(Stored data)
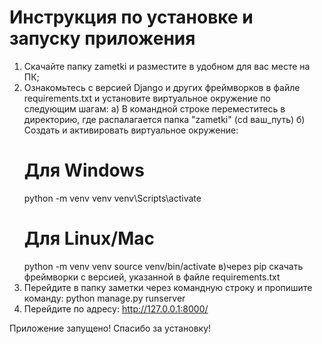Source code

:# Инструкция по установке и запуску приложения

1. Скачайте папку zametki и разместите в удобном для вас месте на ПК;
2. Ознакомьтесь с версией Django и других фреймворков в файле requirements.txt и установите виртуальное окружение по следующим шагам:
   а) В командной строке переместитесь в директорию, где распалагается папка "zametki" (cd ваш_путь)
   б) Создать и активировать виртуальное окружение:
     # Для Windows
      python -m venv venv
      venv\Scripts\activate
     # Для Linux/Mac
      python -m venv venv
      source venv/bin/activate
   в)через pip скачать фреймворки с версией, указанной в файле requirements.txt
3. Перейдите в папку заметки через командную строку и пропишите команду: python manage.py runserver
4. Перейдите по адресу: http://127.0.0.1:8000/

Приложение запущено! Спасибо за установку!

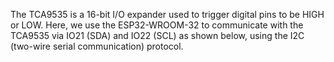 The TCA9535 is a 16-bit I/O expander used to trigger digital pins to be HIGH or LOW.  Here, we use the ESP32-WROOM-32 to communicate with the TCA9535 via IO21 (SDA) and IO22 (SCL) as shown below, using the I2C (two-wire serial communication) protocol.
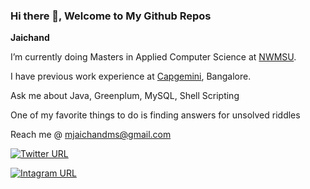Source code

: ### Hi there 👋, Welcome to My Github Repos


**Jaichand**

I’m currently doing Masters in Applied Computer Science at [NWMSU](https://www.nwmissouri.edu/).

I have previous work experience at [Capgemini](https://www.capgemini.com/), Bangalore.

Ask me about Java, Greenplum, MySQL, Shell Scripting

One of my favorite things to do is finding answers for unsolved riddles

Reach me @ <mjaichandms@gmail.com>

[![Twitter URL](https://img.shields.io/twitter/url/https/twitter.com/MJaichand.svg?style=social&label=Follow%20%40MJaichand)](https://twitter.com/MJaichand)

[![Intagram URL](https://img.shields.io/badge/Instagram-E4405F?style=for-the-badge&logo=instagram&logoColor=white)](https://www.instagram.com/jaichand.m/)
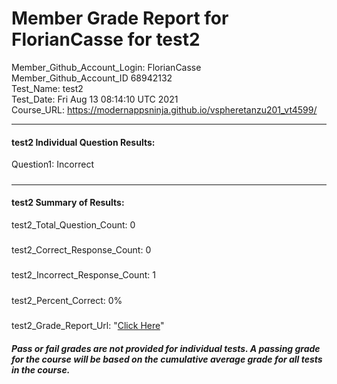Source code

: # Member Grade Report for FlorianCasse for test2  
   
Member_Github_Account_Login: FlorianCasse  
Member_Github_Account_ID 68942132  
Test_Name: test2  
Test_Date: Fri Aug 13 08:14:10 UTC 2021  
Course_URL: https://modernappsninja.github.io/vspheretanzu201_vt4599/  
   
---  
#### test2 Individual Question Results:  
Question1: Incorrect  
#####  
---  
#### test2 Summary of Results:  
test2_Total_Question_Count: 0  
#####  
test2_Correct_Response_Count: 0  
#####  
test2_Incorrect_Response_Count: 1  
#####  
test2_Percent_Correct: 0%  
#####  
test2_Grade_Report_Url: "[Click Here](https://github.com/modernappsninjas/FlorianCasse/blob/main/static/userdata/courses/vspheretanzu201_vt4599/grade_report.pr388.test2.md)"
##### Pass or fail grades are not provided for individual tests. A passing grade for the course will be based on the cumulative average grade for all tests in the course.  
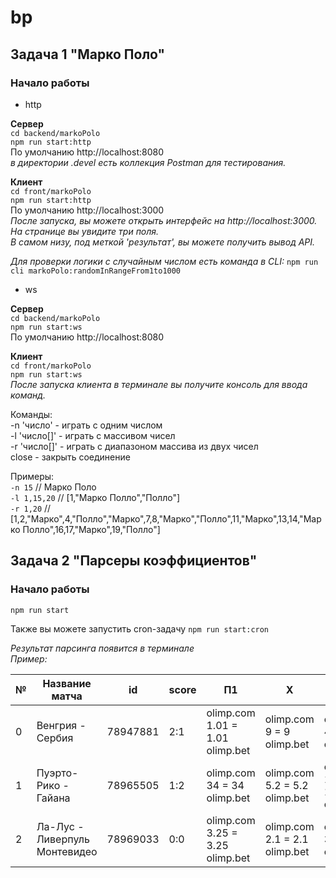 # bp

## Задача 1 "Марко Поло"
### Начало работы

- http

**Сервер**  
`cd backend/markoPolo`  
`npm run start:http`  
По умолчанию http://localhost:8080  
_в директории .devel есть коллекция Postman для тестирования._

**Клиент**  
`cd front/markoPolo`  
`npm run start:http`  
По умолчанию http://localhost:3000  
_После запуска, вы можете открыть интерфейс на http://localhost:3000.  
На странице вы увидите три поля.  
В самом низу, под меткой 'результат', вы можете получить вывод API._

_Для проверки логики с случайным числом есть команда в CLI:_
`npm run cli markoPolo:randomInRangeFrom1to1000`

- ws

**Сервер**  
`cd backend/markoPolo`  
`npm run start:ws`  
По умолчанию http://localhost:8080

**Клиент**  
`cd front/markoPolo`  
`npm run start:ws`  
_После запуска клиента в терминале вы получите консоль для ввода команд._

Команды:  
-n 'число' - играть с одним числом  
-l 'число[]' - играть с массивом чисел  
-r 'число[]' - играть с диапазоном массива из двух чисел  
close - закрыть соединение

Примеры:  
`-n 15` // Марко Поло  
`-l 1,15,20` // [1,"Марко Полло","Полло"]  
`-r 1,20` // [1,2,"Марко",4,"Полло","Марко",7,8,"Марко","Полло",11,"Марко",13,14,"Марко Полло",16,17,"Марко",19,"Полло"]

## Задача 2 "Парсеры коэффициентов"

### Начало работы

`npm run start`

Также вы можете запустить cron-задачу `npm run start:cron`

_Результат парсинга появится в терминале  
Пример:_

| №   | Название матча                  | id       | score | П1                                  | X                            | П2                                  |
| --- | ------------------------------- | -------- | ----- | ----------------------------------- | --------------------------- | ----------------------------------- |
| 0   | Венгрия - Сербия                | 78947881 | 2:1   | olimp.com 1.01 = 1.01 olimp.bet    | olimp.com 9 = 9 olimp.bet    | olimp.com 41 = 41 olimp.bet    |
| 1   | Пуэрто-Рико - Гайана            | 78965505 | 1:2   | olimp.com 34 = 34 olimp.bet        | olimp.com 5.2 = 5.2 olimp.bet | olimp.com 1.15 = 1.15 olimp.bet |
| 2   | Ла-Лус - Ливерпуль Монтевидео  | 78969033 | 0:0   | olimp.com 3.25 = 3.25 olimp.bet    | olimp.com 2.1 = 2.1 olimp.bet  | olimp.com 3.5 = 3.5 olimp.bet  |
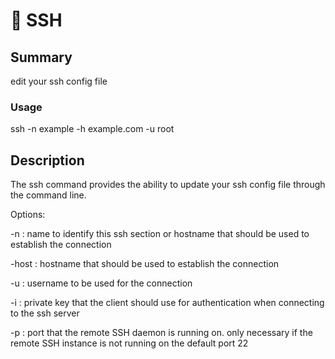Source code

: # 🌳 SSH

## Summary

edit your ssh config file

### Usage 

ssh -n example -h example.com -u root

## Description

The ssh command provides the ability to update your ssh config file
through the command line.

Options:

-n	 	:	name to identify this ssh section or hostname that should be used to establish the connection

-host	:	hostname that should be used to establish the connection 

-u 		:	username to be used for the connection

-i 		:	private key that the client should use for authentication when connecting to the ssh server

-p 		:	port that the remote SSH daemon is running on. only necessary if the remote SSH instance is not running on the default port 22

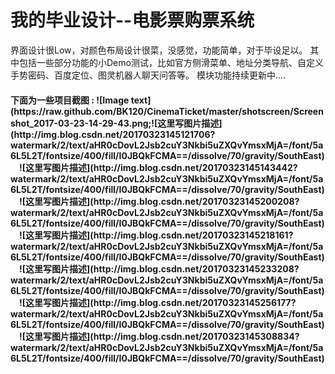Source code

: <h1>我的毕业设计--电影票购票系统  </h1>
界面设计很Low，对颜色布局设计很菜，没感觉，功能简单，对于毕设足以。    
其中包括一些部分功能的小Demo测试，比如官方侧滑菜单、地址分类导航、自定义手势密码、百度定位、图灵机器人聊天问答等。  
模块功能持续更新中....      
<h4>下面为一些项目截图 :  
![Image text](https://raw.github.com/BK120/CinemaTicket/master/shotscreen/Screenshot_2017-03-23-14-29-43.png;![这里写图片描述](http://img.blog.csdn.net/20170323145121706?watermark/2/text/aHR0cDovL2Jsb2cuY3Nkbi5uZXQvYmsxMjA=/font/5a6L5L2T/fontsize/400/fill/I0JBQkFCMA==/dissolve/70/gravity/SouthEast)&emsp;![这里写图片描述](http://img.blog.csdn.net/20170323145143442?watermark/2/text/aHR0cDovL2Jsb2cuY3Nkbi5uZXQvYmsxMjA=/font/5a6L5L2T/fontsize/400/fill/I0JBQkFCMA==/dissolve/70/gravity/SouthEast)&emsp;![这里写图片描述](http://img.blog.csdn.net/20170323145200208?watermark/2/text/aHR0cDovL2Jsb2cuY3Nkbi5uZXQvYmsxMjA=/font/5a6L5L2T/fontsize/400/fill/I0JBQkFCMA==/dissolve/70/gravity/SouthEast)&emsp;![这里写图片描述](http://img.blog.csdn.net/20170323145218161?watermark/2/text/aHR0cDovL2Jsb2cuY3Nkbi5uZXQvYmsxMjA=/font/5a6L5L2T/fontsize/400/fill/I0JBQkFCMA==/dissolve/70/gravity/SouthEast)&emsp;![这里写图片描述](http://img.blog.csdn.net/20170323145233208?watermark/2/text/aHR0cDovL2Jsb2cuY3Nkbi5uZXQvYmsxMjA=/font/5a6L5L2T/fontsize/400/fill/I0JBQkFCMA==/dissolve/70/gravity/SouthEast)&emsp;![这里写图片描述](http://img.blog.csdn.net/20170323145256177?watermark/2/text/aHR0cDovL2Jsb2cuY3Nkbi5uZXQvYmsxMjA=/font/5a6L5L2T/fontsize/400/fill/I0JBQkFCMA==/dissolve/70/gravity/SouthEast)&emsp;![这里写图片描述](http://img.blog.csdn.net/20170323145308834?watermark/2/text/aHR0cDovL2Jsb2cuY3Nkbi5uZXQvYmsxMjA=/font/5a6L5L2T/fontsize/400/fill/I0JBQkFCMA==/dissolve/70/gravity/SouthEast)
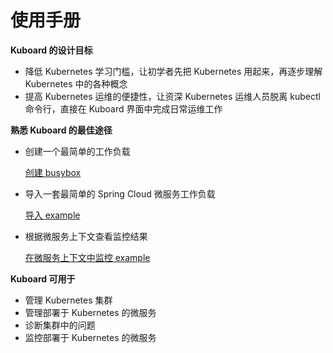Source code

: # 使用手册

**Kuboard 的设计目标**

* 降低 Kubernetes 学习门槛，让初学者先把 Kubernetes 用起来，再逐步理解 Kubernetes 中的各种概念
* 提高 Kubernetes 运维的便捷性，让资深 Kubernetes 运维人员脱离 kubectl 命令行，直接在 Kuboard 界面中完成日常运维工作

**熟悉 Kuboard 的最佳途径**

* 创建一个最简单的工作负载

  [创建 busybox](example/busybox)

* 导入一套最简单的 Spring Cloud 微服务工作负载

  [导入 example](example/import)

* 根据微服务上下文查看监控结果

  [在微服务上下文中监控 example](example/monitor) <Badge text="alpha" type="warn"/>

**Kuboard 可用于**

* 管理 Kubernetes 集群
* 管理部署于 Kubernetes 的微服务
* 诊断集群中的问题
* 监控部署于 Kubernetes 的微服务
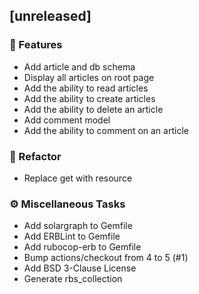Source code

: ## [unreleased]

### 🚀 Features

- Add article and db schema
- Display all articles on root page
- Add the ability to read articles
- Add the ability to create articles
- Add the ability to delete an article
- Add comment model
- Add the ability to comment on an article

### 🚜 Refactor

- Replace get with resource

### ⚙️ Miscellaneous Tasks

- Add solargraph to Gemfile
- Add ERBLint to Gemfile
- Add rubocop-erb to Gemfile
- Bump actions/checkout from 4 to 5 (#1)
- Add BSD 3-Clause License
- Generate rbs_collection
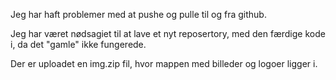 Jeg har haft problemer med at pushe og pulle til og fra github.

Jeg har været nødsagiet til at lave et nyt reposertory, med den færdige kode i, da det "gamle" ikke fungerede. 

Der er uploadet en img.zip fil, hvor mappen med billeder og logoer ligger i. 
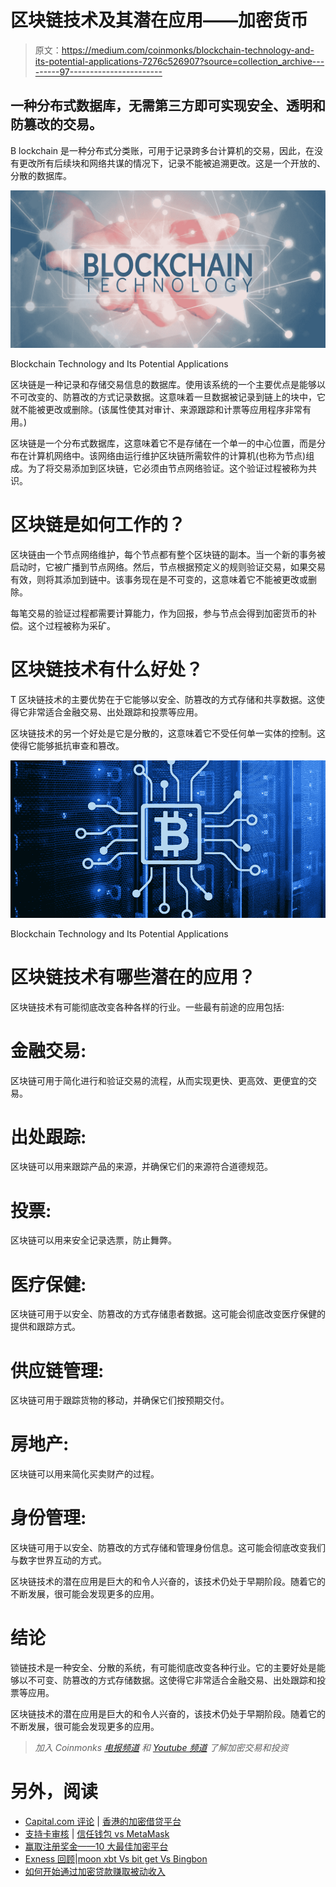 # 区块链技术及其潜在应用——加密货币

> 原文：<https://medium.com/coinmonks/blockchain-technology-and-its-potential-applications-7276c526907?source=collection_archive---------97----------------------->

## 一种分布式数据库，无需第三方即可实现安全、透明和防篡改的交易。

B lockchain 是一种分布式分类账，可用于记录跨多台计算机的交易，因此，在没有更改所有后续块和网络共谋的情况下，记录不能被追溯更改。这是一个开放的、分散的数据库。

![](img/a2854c37feca65322c8e1eacaf1b9286.png)

Blockchain Technology and Its Potential Applications

区块链是一种记录和存储交易信息的数据库。使用该系统的一个主要优点是能够以不可改变的、防篡改的方式记录数据。这意味着一旦数据被记录到链上的块中，它就不能被更改或删除。(该属性使其对审计、来源跟踪和计票等应用程序非常有用。)

区块链是一个分布式数据库，这意味着它不是存储在一个单一的中心位置，而是分布在计算机网络中。该网络由运行维护区块链所需软件的计算机(也称为节点)组成。为了将交易添加到区块链，它必须由节点网络验证。这个验证过程被称为共识。

# 区块链是如何工作的？

区块链由一个节点网络维护，每个节点都有整个区块链的副本。当一个新的事务被启动时，它被广播到节点网络。然后，节点根据预定义的规则验证交易，如果交易有效，则将其添加到链中。该事务现在是不可变的，这意味着它不能被更改或删除。

每笔交易的验证过程都需要计算能力，作为回报，参与节点会得到加密货币的补偿。这个过程被称为采矿。

# 区块链技术有什么好处？

T 区块链技术的主要优势在于它能够以安全、防篡改的方式存储和共享数据。这使得它非常适合金融交易、出处跟踪和投票等应用。

区块链技术的另一个好处是它是分散的，这意味着它不受任何单一实体的控制。这使得它能够抵抗审查和篡改。

![](img/fdc7401518097167e21810027b728dce.png)

Blockchain Technology and Its Potential Applications

# 区块链技术有哪些潜在的应用？

区块链技术有可能彻底改变各种各样的行业。一些最有前途的应用包括:

# 金融交易:

区块链可用于简化进行和验证交易的流程，从而实现更快、更高效、更便宜的交易。

# 出处跟踪:

区块链可以用来跟踪产品的来源，并确保它们的来源符合道德规范。

# 投票:

区块链可以用来安全记录选票，防止舞弊。

# 医疗保健:

区块链可用于以安全、防篡改的方式存储患者数据。这可能会彻底改变医疗保健的提供和跟踪方式。

# 供应链管理:

区块链可用于跟踪货物的移动，并确保它们按预期交付。

# 房地产:

区块链可以用来简化买卖财产的过程。

# 身份管理:

区块链可用于以安全、防篡改的方式存储和管理身份信息。这可能会彻底改变我们与数字世界互动的方式。

区块链技术的潜在应用是巨大的和令人兴奋的，该技术仍处于早期阶段。随着它的不断发展，很可能会发现更多的应用。

# 结论

锁链技术是一种安全、分散的系统，有可能彻底改变各种行业。它的主要好处是能够以不可变、防篡改的方式存储数据。这使得它非常适合金融交易、出处跟踪和投票等应用。

区块链技术的潜在应用是巨大的和令人兴奋的，该技术仍处于早期阶段。随着它的不断发展，很可能会发现更多的应用。

> *加入 Coinmonks* [*电报频道*](https://t.me/coincodecap) *和* [*Youtube 频道*](https://www.youtube.com/c/coinmonks/videos) *了解加密交易和投资*

# 另外，阅读

*   [Capital.com 评论](https://coincodecap.com/capital-com-review) | [香港的加密借贷平台](https://coincodecap.com/crypto-lending-hong-kong)
*   [支持卡审核](https://coincodecap.com/uphold-card-review) | [信任钱包 vs MetaMask](https://coincodecap.com/trust-wallet-vs-metamask)
*   [赢取注册奖金——10 大最佳加密平台](https://coincodecap.com/earn-sign-up-bonus)
*   [Exness 回顾](https://coincodecap.com/exness-review)|[moon xbt Vs bit get Vs Bingbon](https://coincodecap.com/bingbon-vs-bitget-vs-moonxbt)
*   [如何开始通过加密贷款赚取被动收入](https://coincodecap.com/passive-income-crypto-lending)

• About this task
Going back over the entries above, copy word for word every line from the one that has "区块链是一种记录和存储交易信" on through the one that has "区块链技术的另一个好处是它是".

• The completed task
区块链是一种记录和存储交易信息的数据库。使用该系统的一个主要优点是能够以不可改变的、防篡改的方式记录数据。这意味着一旦数据被记录到链上的块中，它就不能被更改或删除。(该属性使其对审计、来源跟踪和计票等应用程序非常有用。)

区块链是一个分布式数据库，这意味着它不是存储在一个单一的中心位置，而是分布在计算机网络中。该网络由运行维护区块链所需软件的计算机(也称为节点)组成。为了将交易添加到区块链，它必须由节点网络验证。这个验证过程被称为共识。

# 区块链是如何工作的？

区块链由一个节点网络维护，每个节点都有整个区块链的副本。当一个新的事务被启动时，它被广播到节点网络。然后，节点根据预定义的规则验证交易，如果交易有效，则将其添加到链中。该事务现在是不可变的，这意味着它不能被更改或删除。

每笔交易的验证过程都需要计算能力，作为回报，参与节点会得到加密货币的补偿。这个过程被称为采矿。

# 区块链技术有什么好处？

T 区块链技术的主要优势在于它能够以安全、防篡改的方式存储和共享数据。这使得它非常适合金融交易、出处跟踪和投票等应用。

区块链技术的另一个好处是它是分散的，这意味着它不受任何单一实体的控制。这使得它能够抵抗审查和篡改。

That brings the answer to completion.